Dataset DOI: 10.5061/dryad.m905qfvfc
Description of the data and file structure
Data S2. Cell compartment and cellular pathway analysis of identified proteins. Data files contain analysis of significantly enriched proteins identified by mass spectrometry at 30, 60 and 240 minutes. Data files supplied by SubcellulaRVis demonstrates the cellular compartment analysis of the enriched proteins. Data files supplied by WebGestalt provide the KEGG pathway analysis of the significantly enriched proteins.
Files and variables
File: CellVis_Enrichment_30_mins.csv
Description: Cellular compartment analysis from SubcellulaRVis after 30 mins.
File: CellVis_Enrichment_60_mins.csv
Description: Cellular compartment analysis from SubcellulaRVis after 60 mins.
File: CellVis_Enrichment_240_mins.csv
Description: Cellular compartment analysis from SubcellulaRVis after 240 mins.
- Compartment: The cellular localization category based on Gene Ontology (GO) Cellular Component terms.

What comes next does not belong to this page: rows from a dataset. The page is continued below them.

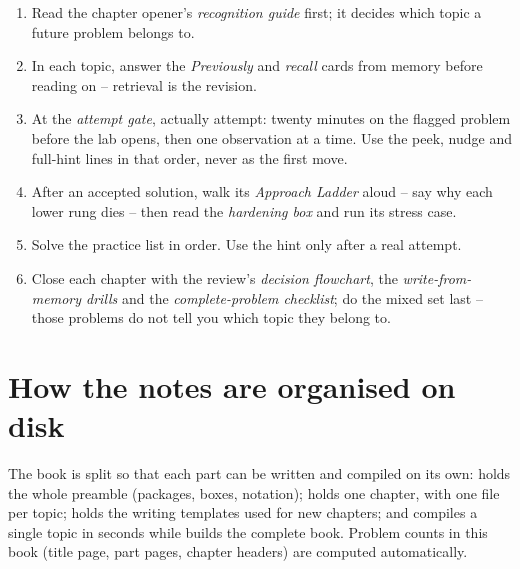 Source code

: \begin{enumerate}
  \item Read the chapter opener's \emph{recognition guide} first; it decides
        which topic a future problem belongs to.
  \item In each topic, answer the \emph{Previously} and \emph{recall} cards from
        memory before reading on -- retrieval is the revision.
  \item At the \emph{attempt gate}, actually attempt: twenty minutes on the
        flagged problem before the lab opens, then one observation at a time.
        Use the peek, nudge and full-hint lines in that order, never as the
        first move.
  \item After an accepted solution, walk its \emph{Approach Ladder} aloud --
        say why each lower rung dies -- then read the \emph{hardening box} and
        run its stress case.
  \item Solve the practice list in order. Use the hint only after a real attempt.
  \item Close each chapter with the review's \emph{decision flowchart}, the
        \emph{write-from-memory drills} and the \emph{complete-problem
        checklist}; do the mixed set last -- those problems do not tell you
        which topic they belong to.
\end{enumerate}

\section*{How the notes are organised on disk}

The book is split so that each part can be written and compiled on its own:
 holds the whole preamble (packages, boxes, notation);
 holds one chapter, with one file per topic;
 holds the writing templates used for new chapters; and
 compiles a single topic in seconds while
 builds the complete book. Problem counts in this book
(title page, part pages, chapter headers) are computed automatically.
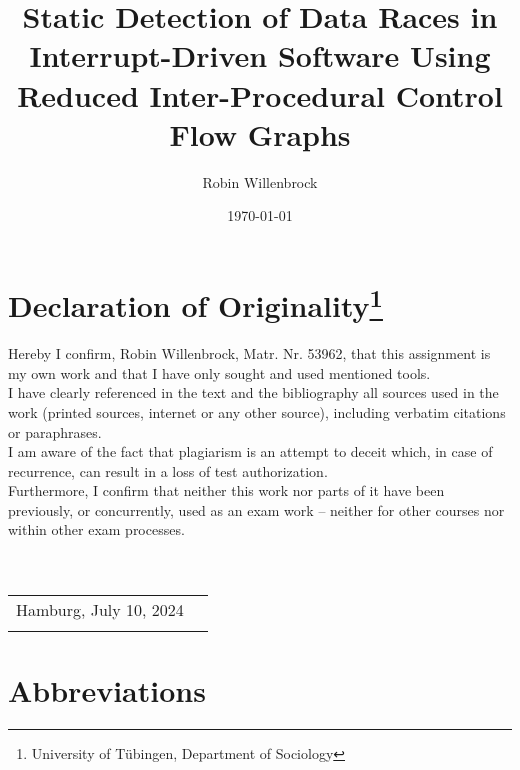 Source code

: \documentclass[
fancyheadings, %
%
%
]{stsreprt}
\author{Robin Willenbrock}
\title{Static Detection of Data Races in Interrupt-Driven Software Using Reduced Inter-Procedural Control Flow Graphs}
\date{\today}
\begin{document}
	\frontmatter
	\maketitle
	\chapter*{Declaration of Originality\footnote{University of Tübingen, Department of Sociology}}
		Hereby I confirm, Robin Willenbrock, Matr. Nr. 53962,
		that this assignment is my own work and that I have only sought and used mentioned tools.
		\\
		I have clearly referenced in the text and the bibliography all sources used in the work (printed
		sources, internet or any other source), including verbatim citations or paraphrases.
		\\
		I am aware of the fact that plagiarism is an attempt to deceit which, in case of recurrence, can result in a loss of
		test authorization. 
		\\
		Furthermore, I confirm that neither this work nor parts of it have been
		previously, or concurrently, used as an exam work – neither for other courses nor within other
		exam processes.\\
		\\
		\\
		\noindent
		\begin{tabular}{@{}l@{}r@{}}
			Hamburg, July 10, 2024 & \hspace{5cm}\makebox[5cm]{\hrulefill} \\ 
			& \hspace{5cm}{\textit{Robin Willenbrock}} 
		\end{tabular}
	\tableofcontents
	\listoffigures{}
	\listofalgorithms
	
	\chapter*{Abbreviations}
	\begin{acronym}
	\end{acronym}
	
\end{document}
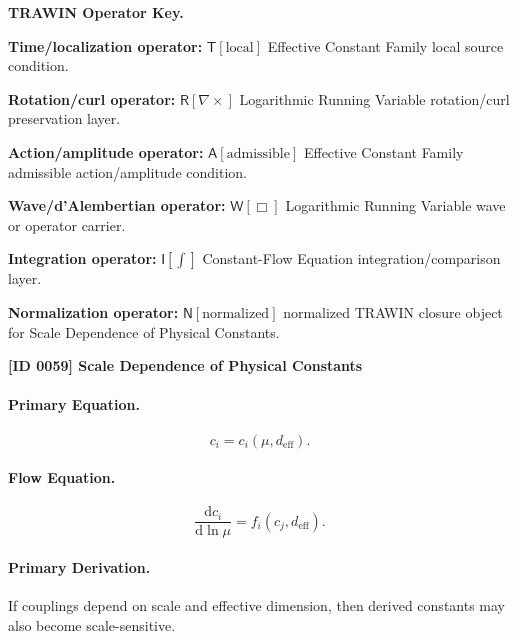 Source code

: \par\vspace{0.45\baselineskip}
\noindent\begin{minipage}[t]{\linewidth}
\begingroup
\small
\raggedright
\textbf{TRAWIN Operator Key.}\par
\noindent\textbf{Time/localization operator:} $\mathsf{T}\!\left[\mathrm{local}\right]$ Effective Constant Family local source condition.\par
\noindent\textbf{Rotation/curl operator:} $\mathsf{R}\!\left[\nabla\times\right]$ Logarithmic Running Variable rotation/curl preservation layer.\par
\noindent\textbf{Action/amplitude operator:} $\mathsf{A}\!\left[\mathrm{admissible}\right]$ Effective Constant Family admissible action/amplitude condition.\par
\noindent\textbf{Wave/d'Alembertian operator:} $\mathsf{W}\!\left[\Box\right]$ Logarithmic Running Variable wave or operator carrier.\par
\noindent\textbf{Integration operator:} $\mathsf{I}\!\left[\int\right]$ Constant-Flow Equation integration/comparison layer.\par
\noindent\textbf{Normalization operator:} $\mathsf{N}\!\left[\mathrm{normalized}\right]$ normalized TRAWIN closure object for Scale Dependence of Physical Constants.\par
\endgroup
\end{minipage}

\clearpage
\noindent\textbf{[ID 0059] Scale Dependence of Physical Constants}\par
\vspace{0.35em}
\paragraph{Primary Equation.}
\begin{equation}
c_i=c_i(\mu,d_{\mathrm{eff}}).
\end{equation}

\paragraph{Flow Equation.}
\begin{equation}
\frac{\mathrm{d}c_i}{\mathrm{d}\ln\mu}
=
f_i(c_j,d_{\mathrm{eff}}).
\end{equation}

\paragraph{Primary Derivation.}
If couplings depend on scale and effective dimension, then derived constants may also become scale-sensitive.

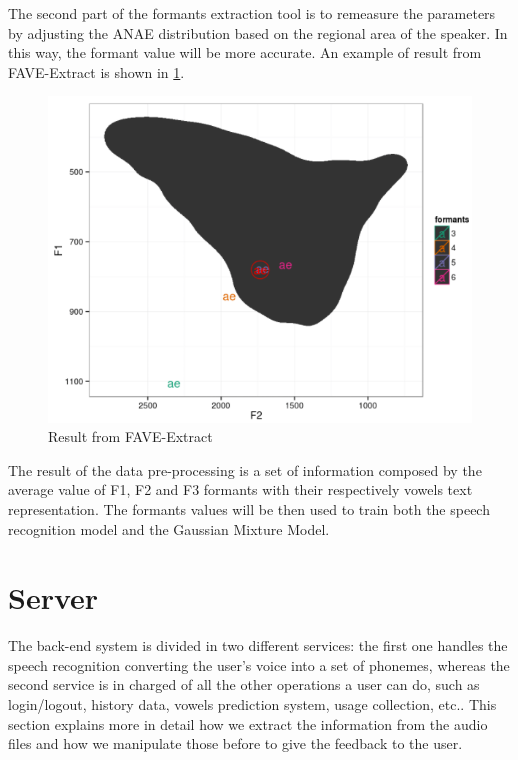 \noindent The second part of the formants extraction tool is to remeasure the parameters by adjusting the ANAE distribution based on the regional area of the speaker. In this way, the formant value will be more accurate. An example of result from FAVE-Extract is shown in \ref{fig:fave-extract_example}.

\begin{figure}[!ht]
	\centering
	\includegraphics[scale=0.5]{Figures/fave-extract_example.png}
	\caption{Result from FAVE-Extract}
	\label{fig:fave-extract_example}
\end{figure}

\noindent The result of the data pre-processing is a set of information composed by the average value of F1, F2 and F3 formants with their respectively vowels text representation. The formants values will be then used to train both the speech recognition model and the Gaussian Mixture Model.

\section{Server}
\label{sec:server}

The back-end system is divided in two different services: the first one handles the speech recognition converting the user's voice into a set of phonemes, whereas the second service is in charged of all the other operations a user can do, such as login/logout, history data, vowels prediction system, usage collection, etc.. This section explains more in detail how we extract the information from the audio files and how we manipulate those before to give the feedback to the user.

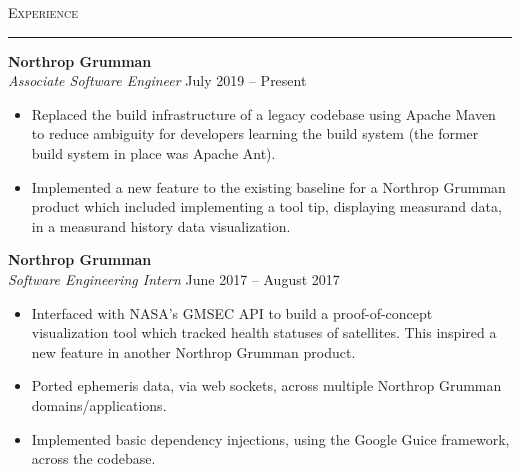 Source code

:\documentclass{res}
\begin{document}
\begin{resume}
\textsc{{\Large Experience}}
\vspace{0.5mm}
\hrule width18.5cm
\textbf{Northrop Grumman}\\
\textit{Associate Software Engineer}
\hfill
July 2019 -- Present\\[1mm]
	\begin{itemize}
		\vspace{-3mm}
    \item Replaced the build infrastructure of a legacy codebase using Apache Maven to reduce ambiguity for developers learning the build system (the former build system in place was Apache Ant).
    \item Implemented a new feature to the existing baseline for a Northrop Grumman product which included implementing a tool tip, displaying measurand data, in a measurand history data visualization.
	\end{itemize}
\textbf{Northrop Grumman}\\
\textit{Software Engineering Intern}
\hfill
June 2017 -- August 2017\\[1mm]
	\begin{itemize}
		\vspace{-3mm}
		\item Interfaced with NASA's GMSEC API to build a proof-of-concept visualization tool which tracked health statuses of satellites. This inspired a new feature in another Northrop Grumman product.
		\item Ported ephemeris data, via web sockets, across multiple Northrop Grumman domains/applications.
		\item Implemented basic dependency injections, using the Google Guice framework, across the codebase.
	\end{itemize}


\end{resume}
\end{document}
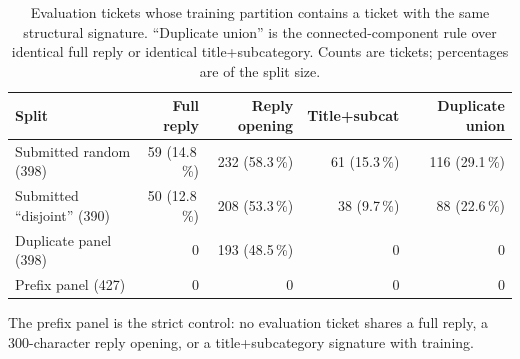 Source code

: 
\begin{table}[t]
\centering
\begin{threeparttable}
\caption{Evaluation tickets whose training partition contains a ticket with the
same structural signature. ``Duplicate union'' is the connected-component rule
over identical full reply or identical title+subcategory. Counts are tickets;
percentages are of the split size.}
\label{tab:overlap}
\begin{tabular}{@{}lrrrr@{}}
\toprule
Split & Full reply & Reply opening & Title+subcat & Duplicate union \\
\midrule
Submitted random (398)   & 59 (14.8\,\%) & 232 (58.3\,\%) & 61 (15.3\,\%) & 116 (29.1\,\%) \\
Submitted ``disjoint'' (390) & 50 (12.8\,\%) & 208 (53.3\,\%) & 38 (9.7\,\%) & 88 (22.6\,\%) \\
Duplicate panel (398)    & 0 & 193 (48.5\,\%) & 0 & 0 \\
Prefix panel (427)       & 0 & 0 & 0 & 0 \\
\bottomrule
\end{tabular}
\begin{tablenotes}[flushleft]
\footnotesize
\item The prefix panel is the strict control: no evaluation ticket shares a full
reply, a 300-character reply opening, or a title+subcategory signature with
training.
\end{tablenotes}
\end{threeparttable}
\end{table}

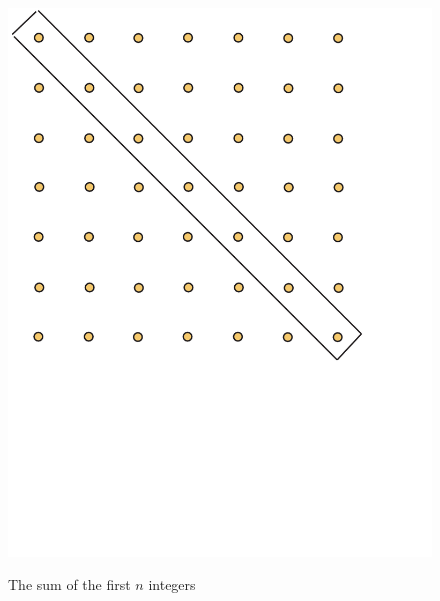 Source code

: \begin{figure}
\begin{center}
\includegraphics[viewport=0 280 516 792,scale=.3]{string-figs/3012-fig25}\\
\caption{The sum of the first $n$ integers}
\label{fig:squaredots}
\end{center}
\end{figure}


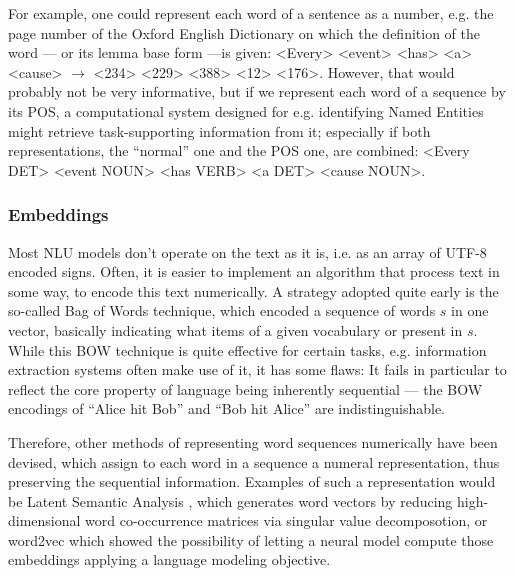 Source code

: For example, one could represent each word of a sentence as a number, e.g. the page number of the
Oxford English Dictionary on which the definition of the word --- or its lemma base form ---is
given: <Every> <event> <has> <a> <cause> $\rightarrow$ <234> <229> <388> <12> <176>. However, that
would probably not be very informative, but if we represent each word of a sequence by its POS, a
computational system designed for e.g. identifying Named Entities might retrieve task-supporting
information from it; especially if both representations, the ``normal'' one and the POS one, are
combined: <Every DET> <event NOUN> <has VERB> <a DET> <cause NOUN>.


\subsubsection*{Embeddings}


Most NLU models don't operate on the text as it is, i.e. as an array of UTF-8 encoded
signs. Often, it is easier to implement an algorithm that process text in some way, to
encode this text numerically. A strategy adopted quite early is the so-called Bag of
Words \citep{harris1954distributional} technique, which encoded a sequence of words $s$
in one vector, basically indicating what items of a given vocabulary or present in $s$.
While this BOW technique is quite effective for certain tasks, e.g. information extraction
systems often make use of it, it has some flaws: It fails in particular to reflect the core
property of language being inherently sequential --- the BOW encodings of ``Alice hit Bob''
and ``Bob hit Alice'' are indistinguishable.

Therefore, other methods of representing word sequences numerically have been devised, which assign
to each word in a sequence a numeral representation, thus preserving the sequential information.
Examples of such a representation would be Latent Semantic Analysis \citep{furnas1988using}, which
generates word vectors by reducing high-dimensional word co-occurrence matrices via singular value
decomposotion, or word2vec \citep{mikolov2013distributed} which showed the possibility of letting a
neural model compute those embeddings applying a language modeling objective.



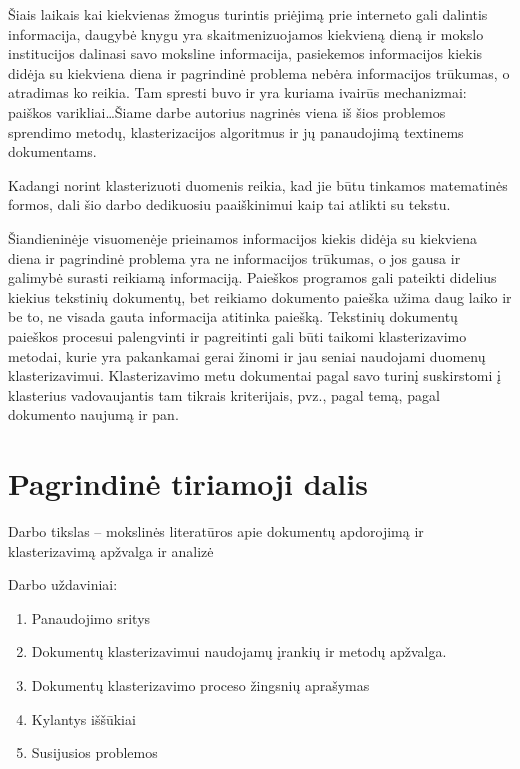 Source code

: \documentclass{VUMIFInfKursinis}
\begin{document}
	Šiais laikais kai kiekvienas žmogus turintis priėjimą prie interneto gali dalintis informacija, daugybė knygu yra skaitmenizuojamos kiekvieną dieną ir mokslo institucijos dalinasi savo moksline informacija, pasiekemos informacijos kiekis didėja su kiekviena diena ir pagrindinė problema nebėra informacijos trūkumas, o atradimas ko reikia. Tam spresti buvo ir yra kuriama ivairūs mechanizmai: paiškos varikliai\ldots Šiame darbe autorius nagrinės viena iš šios problemos sprendimo metodų, klasterizacijos algoritmus ir jų panaudojimą textinems dokumentams. %

Kadangi norint klasterizuoti duomenis reikia, kad jie būtu tinkamos matematinės formos, dali šio darbo dedikuosiu paaiškinimui kaip tai atlikti su tekstu.

	Šiandieninėje visuomenėje prieinamos informacijos kiekis didėja su kiekviena diena ir pagrindinė problema yra ne informacijos trūkumas, o jos gausa ir galimybė surasti reikiamą informaciją. Paieškos programos gali pateikti didelius kiekius tekstinių dokumentų, bet reikiamo dokumento paieška užima daug laiko ir be to, ne visada gauta informacija atitinka paiešką. Tekstinių dokumentų paieškos procesui palengvinti ir pagreitinti gali būti taikomi klasterizavimo metodai, kurie yra pakankamai gerai žinomi ir jau seniai naudojami duomenų klasterizavimui.  Klasterizavimo metu  dokumentai pagal savo turinį suskirstomi į klasterius vadovaujantis tam tikrais kriterijais, pvz., pagal temą, pagal dokumento naujumą ir pan. 

\section{Pagrindinė tiriamoji dalis}
	Darbo tikslas – mokslinės literatūros apie dokumentų apdorojimą ir klasterizavimą apžvalga ir analizė  

	Darbo uždaviniai: 
	\begin{enumerate}
		\item Panaudojimo sritys
		\item Dokumentų klasterizavimui naudojamų įrankių ir metodų apžvalga.
		\item Dokumentų klasterizavimo proceso žingsnių aprašymas
		\item Kylantys iššūkiai  
		\item Susijusios problemos 
	\end{enumerate}
\end{document}
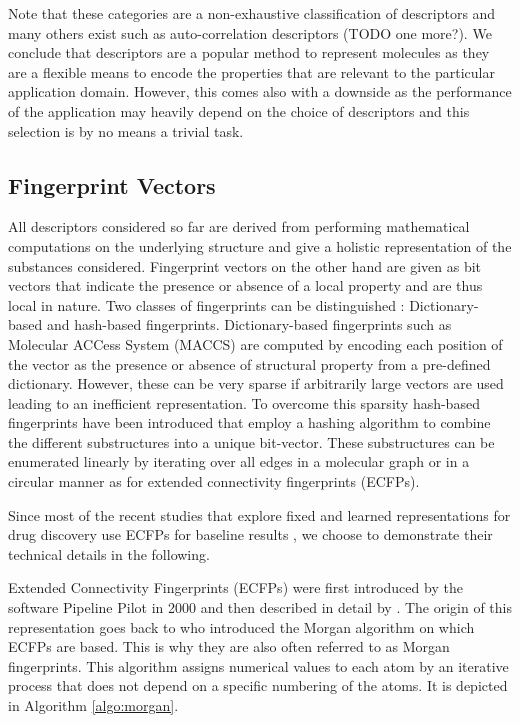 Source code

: Note that these categories are a non-exhaustive classification of descriptors and many others exist such as auto-correlation descriptors \citep{broto1984molecular} (TODO one more?). We conclude that descriptors are a popular method to represent molecules as they are a flexible means to encode the properties that are relevant to the particular application domain. However, this comes also with a downside as the performance of the application may heavily depend on the choice of descriptors and this selection is by no means a trivial task.

\subsection{Fingerprint Vectors}

All descriptors considered so far are derived from performing mathematical computations on the underlying structure and give a holistic representation of the substances considered. Fingerprint vectors on the other hand are given as bit vectors that indicate the presence or absence of a local property and are thus local in nature. Two classes of fingerprints can be distinguished \citep{SHEN201929}: Dictionary-based and hash-based fingerprints. Dictionary-based fingerprints such as Molecular ACCess System (MACCS) are computed by encoding each position of the vector as the presence or absence of structural property from a pre-defined dictionary. However, these can be very sparse if arbitrarily large vectors are used leading to an inefficient representation. To overcome this sparsity hash-based fingerprints have been introduced that employ a hashing algorithm to combine the different substructures into a unique bit-vector. These substructures can be enumerated linearly by iterating over all edges in a molecular graph \citep{daylight} or in a circular manner as for extended connectivity fingerprints (ECFPs). 

Since most of the recent studies that explore fixed and learned representations for drug discovery use ECFPs for baseline results \citep{li2017learning, STOKES2020688,wu2018moleculenet}, we choose to demonstrate their technical details in the following.

Extended Connectivity Fingerprints (ECFPs) were first introduced by the software Pipeline Pilot in 2000 and then described in detail by \cite{ECFP}. The origin of this representation goes back to \cite{morgan} who introduced the Morgan algorithm on which ECFPs are based. This is why they are also often referred to as Morgan fingerprints. This algorithm assigns numerical values to each atom by an iterative process that does not depend on a specific numbering of the atoms. It is depicted in Algorithm \ref{algo:morgan}.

- p: p value associated with the enrichment of genes within the GO annotated pathway
- FDR: False discovery rate associated with genes enriched within the GO annotated pathway
- Significant: Whether the compartment passes the statistical significance threshold
- n: The number of genes from input list that are associated with that cellular compartment
- Genes: The list of genes from dataset that map to that compartment
File: Supplementary_Data_2.zip (hosted on Zenodo)
Description: Files are organised in to analysis of datasets from 30, 60 and 240 minutes.
Each directory contains:
i) a .html file containing the KEGG pathway analysis from WebGestalt
ii) various .txt and .png files which are used to build the .html file
Description of .txt files and .png files within zipped directories:
enriched_geneset_wsc_topsets_wg_result.txt* - describes the top GO sets observed through a weighted set cover analysis of the dataset.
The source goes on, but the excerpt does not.